Start of Records to process

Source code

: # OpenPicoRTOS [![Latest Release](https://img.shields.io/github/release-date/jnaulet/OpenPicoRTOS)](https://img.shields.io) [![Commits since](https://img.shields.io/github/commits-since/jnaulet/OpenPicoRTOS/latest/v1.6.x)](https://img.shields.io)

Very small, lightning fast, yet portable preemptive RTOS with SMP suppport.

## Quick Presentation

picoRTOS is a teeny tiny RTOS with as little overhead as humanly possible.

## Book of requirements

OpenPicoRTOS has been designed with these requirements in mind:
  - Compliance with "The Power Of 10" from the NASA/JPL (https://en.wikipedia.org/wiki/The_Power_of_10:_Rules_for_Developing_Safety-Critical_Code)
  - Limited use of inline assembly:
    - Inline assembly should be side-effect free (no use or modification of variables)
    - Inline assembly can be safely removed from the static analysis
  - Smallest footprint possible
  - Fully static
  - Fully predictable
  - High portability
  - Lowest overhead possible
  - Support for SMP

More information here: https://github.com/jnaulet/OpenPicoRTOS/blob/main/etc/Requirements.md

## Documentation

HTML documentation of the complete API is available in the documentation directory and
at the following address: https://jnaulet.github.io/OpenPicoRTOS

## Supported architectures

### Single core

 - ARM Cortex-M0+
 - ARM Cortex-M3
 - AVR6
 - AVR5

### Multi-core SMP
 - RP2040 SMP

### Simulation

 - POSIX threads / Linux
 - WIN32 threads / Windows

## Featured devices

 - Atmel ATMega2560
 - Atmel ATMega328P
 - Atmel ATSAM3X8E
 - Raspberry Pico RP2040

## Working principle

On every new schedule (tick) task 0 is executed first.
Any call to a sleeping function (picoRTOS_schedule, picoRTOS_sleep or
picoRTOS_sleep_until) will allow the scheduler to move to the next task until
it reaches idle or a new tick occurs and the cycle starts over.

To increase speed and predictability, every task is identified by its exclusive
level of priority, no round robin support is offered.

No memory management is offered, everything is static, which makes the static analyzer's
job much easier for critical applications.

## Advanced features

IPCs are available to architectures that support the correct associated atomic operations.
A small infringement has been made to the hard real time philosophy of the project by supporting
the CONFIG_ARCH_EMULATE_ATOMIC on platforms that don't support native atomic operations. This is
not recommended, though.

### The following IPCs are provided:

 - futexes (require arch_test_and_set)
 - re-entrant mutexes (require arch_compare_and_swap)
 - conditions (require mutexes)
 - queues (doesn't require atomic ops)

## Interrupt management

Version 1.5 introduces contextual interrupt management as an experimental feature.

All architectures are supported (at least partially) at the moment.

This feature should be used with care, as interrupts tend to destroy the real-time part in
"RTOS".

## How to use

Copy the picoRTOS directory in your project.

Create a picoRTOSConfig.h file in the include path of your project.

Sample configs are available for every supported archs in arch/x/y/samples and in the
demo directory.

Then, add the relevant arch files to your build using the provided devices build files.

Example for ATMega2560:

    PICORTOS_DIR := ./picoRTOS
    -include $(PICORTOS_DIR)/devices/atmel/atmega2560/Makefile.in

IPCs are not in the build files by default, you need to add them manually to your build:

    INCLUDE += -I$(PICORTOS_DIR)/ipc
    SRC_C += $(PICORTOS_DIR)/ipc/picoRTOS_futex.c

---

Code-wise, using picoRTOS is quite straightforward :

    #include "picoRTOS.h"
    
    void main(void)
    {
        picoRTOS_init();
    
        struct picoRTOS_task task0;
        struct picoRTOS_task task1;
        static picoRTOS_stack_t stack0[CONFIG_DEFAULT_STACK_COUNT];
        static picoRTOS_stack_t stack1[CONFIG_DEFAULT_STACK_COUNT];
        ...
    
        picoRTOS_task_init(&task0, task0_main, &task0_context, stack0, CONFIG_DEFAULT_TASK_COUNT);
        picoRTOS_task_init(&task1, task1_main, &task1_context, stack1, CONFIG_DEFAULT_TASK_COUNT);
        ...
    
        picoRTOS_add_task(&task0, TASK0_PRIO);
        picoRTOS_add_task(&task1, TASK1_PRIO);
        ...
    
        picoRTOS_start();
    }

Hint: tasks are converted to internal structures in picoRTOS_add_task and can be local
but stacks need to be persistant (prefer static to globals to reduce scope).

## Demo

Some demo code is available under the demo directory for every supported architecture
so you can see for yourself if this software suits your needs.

End of Records to process

* **About this exercise**: Give every entry again, exactly as it reads.

* **Solution to the problem**:
Source code

: # OpenPicoRTOS [![Latest Release](https://img.shields.io/github/release-date/jnaulet/OpenPicoRTOS)](https://img.shields.io) [![Commits since](https://img.shields.io/github/commits-since/jnaulet/OpenPicoRTOS/latest/v1.6.x)](https://img.shields.io)

Very small, lightning fast, yet portable preemptive RTOS with SMP suppport.

## Quick Presentation

picoRTOS is a teeny tiny RTOS with as little overhead as humanly possible.

## Book of requirements

OpenPicoRTOS has been designed with these requirements in mind:
  - Compliance with "The Power Of 10" from the NASA/JPL (https://en.wikipedia.org/wiki/The_Power_of_10:_Rules_for_Developing_Safety-Critical_Code)
  - Limited use of inline assembly:
    - Inline assembly should be side-effect free (no use or modification of variables)
    - Inline assembly can be safely removed from the static analysis
  - Smallest footprint possible
  - Fully static
  - Fully predictable
  - High portability
  - Lowest overhead possible
  - Support for SMP

More information here: https://github.com/jnaulet/OpenPicoRTOS/blob/main/etc/Requirements.md

## Documentation

HTML documentation of the complete API is available in the documentation directory and
at the following address: https://jnaulet.github.io/OpenPicoRTOS

## Supported architectures

### Single core

 - ARM Cortex-M0+
 - ARM Cortex-M3
 - AVR6
 - AVR5

### Multi-core SMP
 - RP2040 SMP

### Simulation

 - POSIX threads / Linux
 - WIN32 threads / Windows

## Featured devices

 - Atmel ATMega2560
 - Atmel ATMega328P
 - Atmel ATSAM3X8E
 - Raspberry Pico RP2040

## Working principle

On every new schedule (tick) task 0 is executed first.
Any call to a sleeping function (picoRTOS_schedule, picoRTOS_sleep or
picoRTOS_sleep_until) will allow the scheduler to move to the next task until
it reaches idle or a new tick occurs and the cycle starts over.

To increase speed and predictability, every task is identified by its exclusive
level of priority, no round robin support is offered.

No memory management is offered, everything is static, which makes the static analyzer's
job much easier for critical applications.

## Advanced features

IPCs are available to architectures that support the correct associated atomic operations.
A small infringement has been made to the hard real time philosophy of the project by supporting
the CONFIG_ARCH_EMULATE_ATOMIC on platforms that don't support native atomic operations. This is
not recommended, though.

### The following IPCs are provided:

 - futexes (require arch_test_and_set)
 - re-entrant mutexes (require arch_compare_and_swap)
 - conditions (require mutexes)
 - queues (doesn't require atomic ops)

## Interrupt management

Version 1.5 introduces contextual interrupt management as an experimental feature.

All architectures are supported (at least partially) at the moment.

This feature should be used with care, as interrupts tend to destroy the real-time part in
"RTOS".

## How to use

Copy the picoRTOS directory in your project.

Create a picoRTOSConfig.h file in the include path of your project.

Sample configs are available for every supported archs in arch/x/y/samples and in the
demo directory.

Then, add the relevant arch files to your build using the provided devices build files.

Example for ATMega2560:

    PICORTOS_DIR := ./picoRTOS
    -include $(PICORTOS_DIR)/devices/atmel/atmega2560/Makefile.in

IPCs are not in the build files by default, you need to add them manually to your build:

    INCLUDE += -I$(PICORTOS_DIR)/ipc
    SRC_C += $(PICORTOS_DIR)/ipc/picoRTOS_futex.c

---

Code-wise, using picoRTOS is quite straightforward :

    #include "picoRTOS.h"
    
    void main(void)
    {
        picoRTOS_init();
    
        struct picoRTOS_task task0;
        struct picoRTOS_task task1;
        static picoRTOS_stack_t stack0[CONFIG_DEFAULT_STACK_COUNT];
        static picoRTOS_stack_t stack1[CONFIG_DEFAULT_STACK_COUNT];
        ...
    
        picoRTOS_task_init(&task0, task0_main, &task0_context, stack0, CONFIG_DEFAULT_TASK_COUNT);
        picoRTOS_task_init(&task1, task1_main, &task1_context, stack1, CONFIG_DEFAULT_TASK_COUNT);
        ...
    
        picoRTOS_add_task(&task0, TASK0_PRIO);
        picoRTOS_add_task(&task1, TASK1_PRIO);
        ...
    
        picoRTOS_start();
    }

Hint: tasks are converted to internal structures in picoRTOS_add_task and can be local
but stacks need to be persistant (prefer static to globals to reduce scope).

## Demo

Some demo code is available under the demo directory for every supported architecture
so you can see for yourself if this software suits your needs.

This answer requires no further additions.